### WHAT THE TASK REQUIRES
Output all of the records word for word and drop the images.

+ + + +

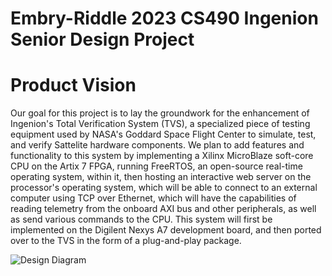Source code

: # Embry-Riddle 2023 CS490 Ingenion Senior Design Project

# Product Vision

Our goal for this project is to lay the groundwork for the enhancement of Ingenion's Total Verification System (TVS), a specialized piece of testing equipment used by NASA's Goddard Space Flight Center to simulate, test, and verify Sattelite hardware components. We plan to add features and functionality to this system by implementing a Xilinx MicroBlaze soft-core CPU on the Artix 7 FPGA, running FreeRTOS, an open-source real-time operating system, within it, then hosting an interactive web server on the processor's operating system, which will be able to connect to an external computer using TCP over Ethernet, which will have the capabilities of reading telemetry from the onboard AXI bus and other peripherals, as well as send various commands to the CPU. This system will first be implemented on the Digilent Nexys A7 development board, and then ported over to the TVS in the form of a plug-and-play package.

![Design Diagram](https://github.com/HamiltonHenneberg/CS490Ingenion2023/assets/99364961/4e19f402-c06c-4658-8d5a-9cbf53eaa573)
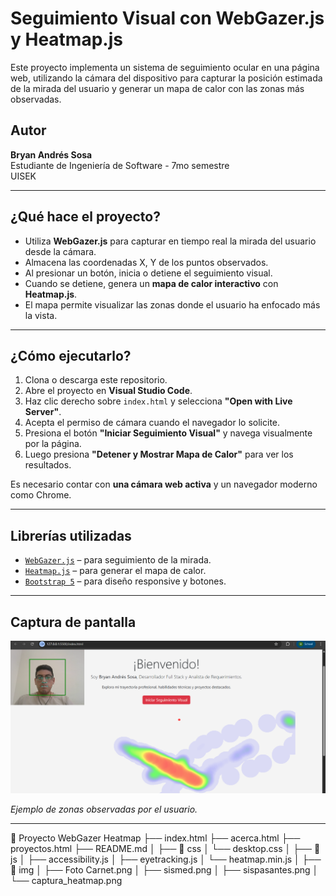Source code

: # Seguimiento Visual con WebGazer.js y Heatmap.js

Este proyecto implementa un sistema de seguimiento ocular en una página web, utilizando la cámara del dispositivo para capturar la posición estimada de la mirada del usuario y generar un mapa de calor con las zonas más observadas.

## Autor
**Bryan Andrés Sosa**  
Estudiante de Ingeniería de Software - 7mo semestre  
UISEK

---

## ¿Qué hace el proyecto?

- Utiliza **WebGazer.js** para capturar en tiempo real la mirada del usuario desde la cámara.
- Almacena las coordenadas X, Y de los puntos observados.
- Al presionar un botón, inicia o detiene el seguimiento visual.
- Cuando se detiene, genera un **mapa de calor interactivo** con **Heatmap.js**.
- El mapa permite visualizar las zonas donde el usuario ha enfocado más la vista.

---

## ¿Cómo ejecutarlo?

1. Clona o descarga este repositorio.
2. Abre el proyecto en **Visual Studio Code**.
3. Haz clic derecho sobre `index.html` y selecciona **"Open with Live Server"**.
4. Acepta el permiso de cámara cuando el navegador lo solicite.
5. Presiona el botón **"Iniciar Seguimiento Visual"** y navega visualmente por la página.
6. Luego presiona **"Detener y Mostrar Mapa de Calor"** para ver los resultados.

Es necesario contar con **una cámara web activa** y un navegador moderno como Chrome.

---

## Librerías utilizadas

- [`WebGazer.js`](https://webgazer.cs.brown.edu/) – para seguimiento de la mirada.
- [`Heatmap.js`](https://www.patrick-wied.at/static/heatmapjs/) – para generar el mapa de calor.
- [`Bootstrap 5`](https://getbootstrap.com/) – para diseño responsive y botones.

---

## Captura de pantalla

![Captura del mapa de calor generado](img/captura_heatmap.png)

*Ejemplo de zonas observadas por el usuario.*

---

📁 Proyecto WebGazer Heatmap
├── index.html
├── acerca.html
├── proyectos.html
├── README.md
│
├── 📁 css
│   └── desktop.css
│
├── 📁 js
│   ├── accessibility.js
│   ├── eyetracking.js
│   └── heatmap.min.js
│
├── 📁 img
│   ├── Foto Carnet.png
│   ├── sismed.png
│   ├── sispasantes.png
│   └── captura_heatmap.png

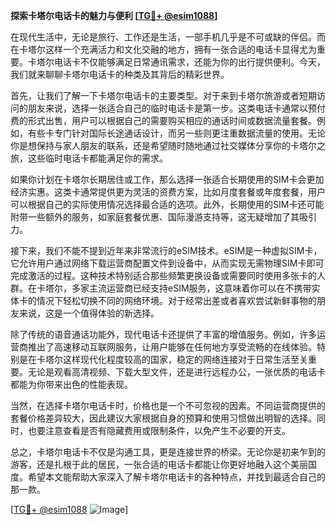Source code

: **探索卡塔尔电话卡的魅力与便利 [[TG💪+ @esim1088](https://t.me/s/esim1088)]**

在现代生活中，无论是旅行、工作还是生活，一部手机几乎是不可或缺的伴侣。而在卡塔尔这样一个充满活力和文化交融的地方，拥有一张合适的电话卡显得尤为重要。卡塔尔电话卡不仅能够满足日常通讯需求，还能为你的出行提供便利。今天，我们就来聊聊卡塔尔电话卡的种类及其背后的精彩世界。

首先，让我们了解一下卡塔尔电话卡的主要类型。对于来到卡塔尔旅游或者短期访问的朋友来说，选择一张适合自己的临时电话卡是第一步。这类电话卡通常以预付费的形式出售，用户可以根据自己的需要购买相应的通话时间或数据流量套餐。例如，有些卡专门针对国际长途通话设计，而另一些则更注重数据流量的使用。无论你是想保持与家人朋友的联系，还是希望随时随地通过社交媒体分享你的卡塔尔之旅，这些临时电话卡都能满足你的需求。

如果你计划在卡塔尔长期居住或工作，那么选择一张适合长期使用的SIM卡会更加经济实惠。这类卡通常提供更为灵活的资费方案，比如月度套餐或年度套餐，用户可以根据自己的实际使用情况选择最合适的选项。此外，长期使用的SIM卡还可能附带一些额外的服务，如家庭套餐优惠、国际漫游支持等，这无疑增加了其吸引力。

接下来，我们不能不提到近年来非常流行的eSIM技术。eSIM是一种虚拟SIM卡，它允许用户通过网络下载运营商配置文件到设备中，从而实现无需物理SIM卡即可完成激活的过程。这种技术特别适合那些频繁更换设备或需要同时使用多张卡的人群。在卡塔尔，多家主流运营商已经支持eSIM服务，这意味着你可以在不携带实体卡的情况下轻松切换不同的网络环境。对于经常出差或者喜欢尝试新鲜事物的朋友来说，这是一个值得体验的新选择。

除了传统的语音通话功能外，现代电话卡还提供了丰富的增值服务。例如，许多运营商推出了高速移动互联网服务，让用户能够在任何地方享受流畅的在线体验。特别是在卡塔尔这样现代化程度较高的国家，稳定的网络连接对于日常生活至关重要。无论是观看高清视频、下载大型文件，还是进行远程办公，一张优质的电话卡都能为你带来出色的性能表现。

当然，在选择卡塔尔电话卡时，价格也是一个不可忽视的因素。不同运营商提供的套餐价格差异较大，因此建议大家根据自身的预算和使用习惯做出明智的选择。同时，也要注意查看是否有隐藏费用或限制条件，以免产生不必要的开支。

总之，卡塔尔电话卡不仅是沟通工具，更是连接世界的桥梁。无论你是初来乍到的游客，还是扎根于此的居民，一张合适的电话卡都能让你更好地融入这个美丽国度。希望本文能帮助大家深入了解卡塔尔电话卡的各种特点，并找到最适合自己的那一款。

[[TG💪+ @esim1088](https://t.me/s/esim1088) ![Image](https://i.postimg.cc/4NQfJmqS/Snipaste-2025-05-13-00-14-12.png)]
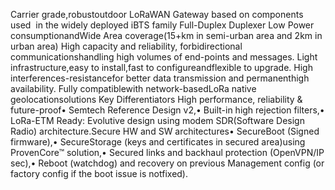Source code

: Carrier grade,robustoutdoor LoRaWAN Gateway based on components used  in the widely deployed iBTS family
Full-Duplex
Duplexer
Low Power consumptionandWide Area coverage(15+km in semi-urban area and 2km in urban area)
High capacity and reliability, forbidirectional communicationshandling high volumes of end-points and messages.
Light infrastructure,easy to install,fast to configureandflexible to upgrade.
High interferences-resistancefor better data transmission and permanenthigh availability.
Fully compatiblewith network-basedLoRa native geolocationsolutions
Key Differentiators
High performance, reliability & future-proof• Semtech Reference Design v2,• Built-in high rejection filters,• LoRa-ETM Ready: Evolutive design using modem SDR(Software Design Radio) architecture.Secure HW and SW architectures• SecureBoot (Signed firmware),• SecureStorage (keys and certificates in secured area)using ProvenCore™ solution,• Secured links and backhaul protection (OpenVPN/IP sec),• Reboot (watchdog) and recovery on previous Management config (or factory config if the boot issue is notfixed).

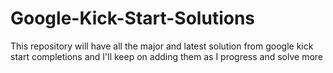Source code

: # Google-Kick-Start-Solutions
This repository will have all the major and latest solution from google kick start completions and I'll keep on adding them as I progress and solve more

+ + + +

### ANSWER SPACE
Source code

: # Embry-Riddle 2023 CS490 Ingenion Senior Design Project

# Product Vision

Our goal for this project is to lay the groundwork for the enhancement of Ingenion's Total Verification System (TVS), a specialized piece of testing equipment used by NASA's Goddard Space Flight Center to simulate, test, and verify Sattelite hardware components. We plan to add features and functionality to this system by implementing a Xilinx MicroBlaze soft-core CPU on the Artix 7 FPGA, running FreeRTOS, an open-source real-time operating system, within it, then hosting an interactive web server on the processor's operating system, which will be able to connect to an external computer using TCP over Ethernet, which will have the capabilities of reading telemetry from the onboard AXI bus and other peripherals, as well as send various commands to the CPU. This system will first be implemented on the Digilent Nexys A7 development board, and then ported over to the TVS in the form of a plug-and-play package.

![Design Diagram](https://github.com/HamiltonHenneberg/CS490Ingenion2023/assets/99364961/4e19f402-c06c-4658-8d5a-9cbf53eaa573)
Source code

: # Seguimiento Visual con WebGazer.js y Heatmap.js

Este proyecto implementa un sistema de seguimiento ocular en una página web, utilizando la cámara del dispositivo para capturar la posición estimada de la mirada del usuario y generar un mapa de calor con las zonas más observadas.

## Autor
**Bryan Andrés Sosa**  
Estudiante de Ingeniería de Software - 7mo semestre  
UISEK

---

## ¿Qué hace el proyecto?

- Utiliza **WebGazer.js** para capturar en tiempo real la mirada del usuario desde la cámara.
- Almacena las coordenadas X, Y de los puntos observados.
- Al presionar un botón, inicia o detiene el seguimiento visual.
- Cuando se detiene, genera un **mapa de calor interactivo** con **Heatmap.js**.
- El mapa permite visualizar las zonas donde el usuario ha enfocado más la vista.

---

## ¿Cómo ejecutarlo?

1. Clona o descarga este repositorio.
2. Abre el proyecto en **Visual Studio Code**.
3. Haz clic derecho sobre `index.html` y selecciona **"Open with Live Server"**.
4. Acepta el permiso de cámara cuando el navegador lo solicite.
5. Presiona el botón **"Iniciar Seguimiento Visual"** y navega visualmente por la página.
6. Luego presiona **"Detener y Mostrar Mapa de Calor"** para ver los resultados.

Es necesario contar con **una cámara web activa** y un navegador moderno como Chrome.

---

## Librerías utilizadas

- [`WebGazer.js`](https://webgazer.cs.brown.edu/) – para seguimiento de la mirada.
- [`Heatmap.js`](https://www.patrick-wied.at/static/heatmapjs/) – para generar el mapa de calor.
- [`Bootstrap 5`](https://getbootstrap.com/) – para diseño responsive y botones.

---

## Captura de pantalla

![Captura del mapa de calor generado](img/captura_heatmap.png)

*Ejemplo de zonas observadas por el usuario.*

---

📁 Proyecto WebGazer Heatmap
├── index.html
├── acerca.html
├── proyectos.html
├── README.md
│
├── 📁 css
│   └── desktop.css
│
├── 📁 js
│   ├── accessibility.js
│   ├── eyetracking.js
│   └── heatmap.min.js
│
├── 📁 img
│   ├── Foto Carnet.png
│   ├── sismed.png
│   ├── sispasantes.png
│   └── captura_heatmap.png

Source code

: **探索卡塔尔电话卡的魅力与便利 [[TG💪+ @esim1088](https://t.me/s/esim1088)]**

在现代生活中，无论是旅行、工作还是生活，一部手机几乎是不可或缺的伴侣。而在卡塔尔这样一个充满活力和文化交融的地方，拥有一张合适的电话卡显得尤为重要。卡塔尔电话卡不仅能够满足日常通讯需求，还能为你的出行提供便利。今天，我们就来聊聊卡塔尔电话卡的种类及其背后的精彩世界。

首先，让我们了解一下卡塔尔电话卡的主要类型。对于来到卡塔尔旅游或者短期访问的朋友来说，选择一张适合自己的临时电话卡是第一步。这类电话卡通常以预付费的形式出售，用户可以根据自己的需要购买相应的通话时间或数据流量套餐。例如，有些卡专门针对国际长途通话设计，而另一些则更注重数据流量的使用。无论你是想保持与家人朋友的联系，还是希望随时随地通过社交媒体分享你的卡塔尔之旅，这些临时电话卡都能满足你的需求。

如果你计划在卡塔尔长期居住或工作，那么选择一张适合长期使用的SIM卡会更加经济实惠。这类卡通常提供更为灵活的资费方案，比如月度套餐或年度套餐，用户可以根据自己的实际使用情况选择最合适的选项。此外，长期使用的SIM卡还可能附带一些额外的服务，如家庭套餐优惠、国际漫游支持等，这无疑增加了其吸引力。

接下来，我们不能不提到近年来非常流行的eSIM技术。eSIM是一种虚拟SIM卡，它允许用户通过网络下载运营商配置文件到设备中，从而实现无需物理SIM卡即可完成激活的过程。这种技术特别适合那些频繁更换设备或需要同时使用多张卡的人群。在卡塔尔，多家主流运营商已经支持eSIM服务，这意味着你可以在不携带实体卡的情况下轻松切换不同的网络环境。对于经常出差或者喜欢尝试新鲜事物的朋友来说，这是一个值得体验的新选择。

除了传统的语音通话功能外，现代电话卡还提供了丰富的增值服务。例如，许多运营商推出了高速移动互联网服务，让用户能够在任何地方享受流畅的在线体验。特别是在卡塔尔这样现代化程度较高的国家，稳定的网络连接对于日常生活至关重要。无论是观看高清视频、下载大型文件，还是进行远程办公，一张优质的电话卡都能为你带来出色的性能表现。

当然，在选择卡塔尔电话卡时，价格也是一个不可忽视的因素。不同运营商提供的套餐价格差异较大，因此建议大家根据自身的预算和使用习惯做出明智的选择。同时，也要注意查看是否有隐藏费用或限制条件，以免产生不必要的开支。

总之，卡塔尔电话卡不仅是沟通工具，更是连接世界的桥梁。无论你是初来乍到的游客，还是扎根于此的居民，一张合适的电话卡都能让你更好地融入这个美丽国度。希望本文能帮助大家深入了解卡塔尔电话卡的各种特点，并找到最适合自己的那一款。

[[TG💪+ @esim1088](https://t.me/s/esim1088) ![Image](https://i.postimg.cc/4NQfJmqS/Snipaste-2025-05-13-00-14-12.png)]
Source code

: Carrier grade,robustoutdoor LoRaWAN Gateway based on components used  in the widely deployed iBTS family
Full-Duplex
Duplexer
Low Power consumptionandWide Area coverage(15+km in semi-urban area and 2km in urban area)
High capacity and reliability, forbidirectional communicationshandling high volumes of end-points and messages.
Light infrastructure,easy to install,fast to configureandflexible to upgrade.
High interferences-resistancefor better data transmission and permanenthigh availability.
Fully compatiblewith network-basedLoRa native geolocationsolutions
Key Differentiators
High performance, reliability & future-proof• Semtech Reference Design v2,• Built-in high rejection filters,• LoRa-ETM Ready: Evolutive design using modem SDR(Software Design Radio) architecture.Secure HW and SW architectures• SecureBoot (Signed firmware),• SecureStorage (keys and certificates in secured area)using ProvenCore™ solution,• Secured links and backhaul protection (OpenVPN/IP sec),• Reboot (watchdog) and recovery on previous Management config (or factory config if the boot issue is notfixed).

Source code

: # Google-Kick-Start-Solutions
This repository will have all the major and latest solution from google kick start completions and I'll keep on adding them as I progress and solve more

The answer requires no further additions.